(Exercise requirements):
Print the first line of the data below and every one after it, through the line containing "archival purposes only.", exactly as written.

(The input):
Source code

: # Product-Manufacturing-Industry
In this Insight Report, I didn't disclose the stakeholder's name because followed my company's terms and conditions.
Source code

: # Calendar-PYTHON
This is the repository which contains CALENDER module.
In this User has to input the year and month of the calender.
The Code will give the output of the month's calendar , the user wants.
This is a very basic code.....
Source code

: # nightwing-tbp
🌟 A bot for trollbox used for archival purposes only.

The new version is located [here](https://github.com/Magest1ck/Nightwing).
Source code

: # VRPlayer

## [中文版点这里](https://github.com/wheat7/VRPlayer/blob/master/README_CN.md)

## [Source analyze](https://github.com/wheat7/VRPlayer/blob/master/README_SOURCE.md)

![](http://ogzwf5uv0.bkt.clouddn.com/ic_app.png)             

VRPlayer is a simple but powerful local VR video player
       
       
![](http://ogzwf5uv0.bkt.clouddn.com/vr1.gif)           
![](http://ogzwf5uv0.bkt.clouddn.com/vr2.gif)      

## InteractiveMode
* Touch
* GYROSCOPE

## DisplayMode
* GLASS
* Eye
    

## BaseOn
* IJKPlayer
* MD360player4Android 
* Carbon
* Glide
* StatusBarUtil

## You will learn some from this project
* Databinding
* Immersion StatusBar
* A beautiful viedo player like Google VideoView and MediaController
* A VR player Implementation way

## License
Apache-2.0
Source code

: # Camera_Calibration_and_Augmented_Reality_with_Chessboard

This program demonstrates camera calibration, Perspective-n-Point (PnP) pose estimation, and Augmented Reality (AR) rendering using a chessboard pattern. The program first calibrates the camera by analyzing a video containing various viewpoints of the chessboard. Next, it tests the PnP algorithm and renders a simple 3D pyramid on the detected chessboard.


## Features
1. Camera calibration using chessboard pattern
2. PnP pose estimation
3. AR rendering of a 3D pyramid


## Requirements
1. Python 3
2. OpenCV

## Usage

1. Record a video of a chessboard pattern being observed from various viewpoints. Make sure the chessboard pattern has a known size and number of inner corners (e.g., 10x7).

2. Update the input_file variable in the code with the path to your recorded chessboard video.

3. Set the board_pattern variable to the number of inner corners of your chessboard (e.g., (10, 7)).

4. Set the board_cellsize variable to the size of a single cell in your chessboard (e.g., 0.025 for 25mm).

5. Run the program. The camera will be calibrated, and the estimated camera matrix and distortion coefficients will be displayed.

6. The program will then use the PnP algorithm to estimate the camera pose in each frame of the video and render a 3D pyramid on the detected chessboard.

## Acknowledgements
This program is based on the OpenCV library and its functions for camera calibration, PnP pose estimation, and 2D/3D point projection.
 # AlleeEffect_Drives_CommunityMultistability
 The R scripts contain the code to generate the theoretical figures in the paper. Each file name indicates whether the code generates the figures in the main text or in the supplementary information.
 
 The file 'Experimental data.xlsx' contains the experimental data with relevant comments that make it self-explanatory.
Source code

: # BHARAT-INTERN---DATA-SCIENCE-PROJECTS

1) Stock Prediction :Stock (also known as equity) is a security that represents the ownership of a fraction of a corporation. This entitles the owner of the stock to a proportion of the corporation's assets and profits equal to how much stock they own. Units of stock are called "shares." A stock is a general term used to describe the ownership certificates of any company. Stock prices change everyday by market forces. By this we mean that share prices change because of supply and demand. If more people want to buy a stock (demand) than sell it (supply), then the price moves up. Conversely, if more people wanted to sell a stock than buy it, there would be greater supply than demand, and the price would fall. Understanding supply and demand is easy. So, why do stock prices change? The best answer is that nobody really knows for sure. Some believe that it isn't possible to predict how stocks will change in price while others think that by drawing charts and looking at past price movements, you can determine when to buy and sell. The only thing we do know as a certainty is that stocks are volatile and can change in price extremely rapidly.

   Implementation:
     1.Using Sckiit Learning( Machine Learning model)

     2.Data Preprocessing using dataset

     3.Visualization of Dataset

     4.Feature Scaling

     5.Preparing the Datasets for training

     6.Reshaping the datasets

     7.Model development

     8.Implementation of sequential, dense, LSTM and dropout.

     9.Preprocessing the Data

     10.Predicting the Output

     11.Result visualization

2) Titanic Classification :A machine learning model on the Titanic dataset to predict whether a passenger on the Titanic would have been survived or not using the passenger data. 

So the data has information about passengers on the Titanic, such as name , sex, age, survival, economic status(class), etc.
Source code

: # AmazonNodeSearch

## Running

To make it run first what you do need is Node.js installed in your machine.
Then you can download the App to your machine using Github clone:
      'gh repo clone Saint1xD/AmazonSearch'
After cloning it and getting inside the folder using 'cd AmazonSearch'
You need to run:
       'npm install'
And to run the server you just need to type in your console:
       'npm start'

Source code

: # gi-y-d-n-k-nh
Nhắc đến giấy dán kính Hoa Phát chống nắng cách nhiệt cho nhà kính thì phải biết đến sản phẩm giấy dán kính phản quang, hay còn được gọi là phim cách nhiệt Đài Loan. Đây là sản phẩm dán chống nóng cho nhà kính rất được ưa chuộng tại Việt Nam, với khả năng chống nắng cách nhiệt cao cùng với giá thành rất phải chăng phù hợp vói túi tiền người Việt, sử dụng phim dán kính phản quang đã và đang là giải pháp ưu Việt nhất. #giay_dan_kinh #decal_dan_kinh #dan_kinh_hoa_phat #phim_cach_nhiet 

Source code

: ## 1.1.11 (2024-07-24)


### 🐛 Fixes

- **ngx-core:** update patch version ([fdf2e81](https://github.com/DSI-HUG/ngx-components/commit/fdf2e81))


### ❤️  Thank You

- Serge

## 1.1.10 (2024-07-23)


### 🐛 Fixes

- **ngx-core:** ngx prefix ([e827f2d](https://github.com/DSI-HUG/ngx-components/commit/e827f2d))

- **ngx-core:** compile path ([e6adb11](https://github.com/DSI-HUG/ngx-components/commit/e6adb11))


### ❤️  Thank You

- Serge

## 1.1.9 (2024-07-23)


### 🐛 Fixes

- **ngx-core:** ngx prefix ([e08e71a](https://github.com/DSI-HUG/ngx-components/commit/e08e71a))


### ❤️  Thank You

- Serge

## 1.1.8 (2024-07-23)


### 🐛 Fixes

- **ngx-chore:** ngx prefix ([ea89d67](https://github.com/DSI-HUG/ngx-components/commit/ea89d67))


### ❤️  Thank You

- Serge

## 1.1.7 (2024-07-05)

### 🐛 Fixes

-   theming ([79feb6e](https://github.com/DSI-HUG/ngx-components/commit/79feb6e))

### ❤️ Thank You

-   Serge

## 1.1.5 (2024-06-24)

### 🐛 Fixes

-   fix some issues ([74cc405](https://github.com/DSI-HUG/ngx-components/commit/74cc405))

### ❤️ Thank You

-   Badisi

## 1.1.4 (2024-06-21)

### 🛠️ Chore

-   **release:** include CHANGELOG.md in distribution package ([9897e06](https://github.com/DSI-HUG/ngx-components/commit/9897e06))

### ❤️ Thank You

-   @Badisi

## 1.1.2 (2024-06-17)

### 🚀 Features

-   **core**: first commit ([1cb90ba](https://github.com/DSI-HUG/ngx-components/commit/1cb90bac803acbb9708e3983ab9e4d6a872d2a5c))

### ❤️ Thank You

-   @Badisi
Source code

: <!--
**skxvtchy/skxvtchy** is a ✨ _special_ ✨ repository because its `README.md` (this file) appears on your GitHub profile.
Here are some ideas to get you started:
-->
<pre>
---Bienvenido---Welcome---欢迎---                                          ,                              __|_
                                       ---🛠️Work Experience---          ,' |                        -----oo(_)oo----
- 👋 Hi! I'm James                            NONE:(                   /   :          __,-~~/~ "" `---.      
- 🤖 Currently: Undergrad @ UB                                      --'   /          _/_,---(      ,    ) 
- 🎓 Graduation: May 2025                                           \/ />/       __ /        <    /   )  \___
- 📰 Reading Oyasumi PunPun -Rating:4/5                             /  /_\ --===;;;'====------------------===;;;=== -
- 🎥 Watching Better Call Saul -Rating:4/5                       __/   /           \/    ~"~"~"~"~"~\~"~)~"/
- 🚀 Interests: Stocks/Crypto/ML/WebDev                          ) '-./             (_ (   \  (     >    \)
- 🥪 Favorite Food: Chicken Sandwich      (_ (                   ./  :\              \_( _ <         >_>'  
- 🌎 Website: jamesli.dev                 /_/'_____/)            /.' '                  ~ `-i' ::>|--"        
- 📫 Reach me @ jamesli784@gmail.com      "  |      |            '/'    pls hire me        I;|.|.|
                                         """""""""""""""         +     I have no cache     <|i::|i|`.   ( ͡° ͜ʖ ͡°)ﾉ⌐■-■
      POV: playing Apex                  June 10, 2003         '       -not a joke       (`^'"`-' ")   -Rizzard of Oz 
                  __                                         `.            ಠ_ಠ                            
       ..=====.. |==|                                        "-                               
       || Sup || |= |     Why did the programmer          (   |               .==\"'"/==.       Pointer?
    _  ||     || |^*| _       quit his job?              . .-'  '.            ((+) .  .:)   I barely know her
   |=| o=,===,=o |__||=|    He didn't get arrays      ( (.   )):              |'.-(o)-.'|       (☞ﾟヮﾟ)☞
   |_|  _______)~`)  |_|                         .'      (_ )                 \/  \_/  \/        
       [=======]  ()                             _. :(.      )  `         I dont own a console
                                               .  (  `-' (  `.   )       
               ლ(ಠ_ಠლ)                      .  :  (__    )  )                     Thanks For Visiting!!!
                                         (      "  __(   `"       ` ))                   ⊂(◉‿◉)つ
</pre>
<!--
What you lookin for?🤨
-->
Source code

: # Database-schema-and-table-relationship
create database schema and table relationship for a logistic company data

(Exercise output):
Source code

: # Product-Manufacturing-Industry
In this Insight Report, I didn't disclose the stakeholder's name because followed my company's terms and conditions.
Source code

: # Calendar-PYTHON
This is the repository which contains CALENDER module.
In this User has to input the year and month of the calender.
The Code will give the output of the month's calendar , the user wants.
This is a very basic code.....
Source code

: # nightwing-tbp
🌟 A bot for trollbox used for archival purposes only.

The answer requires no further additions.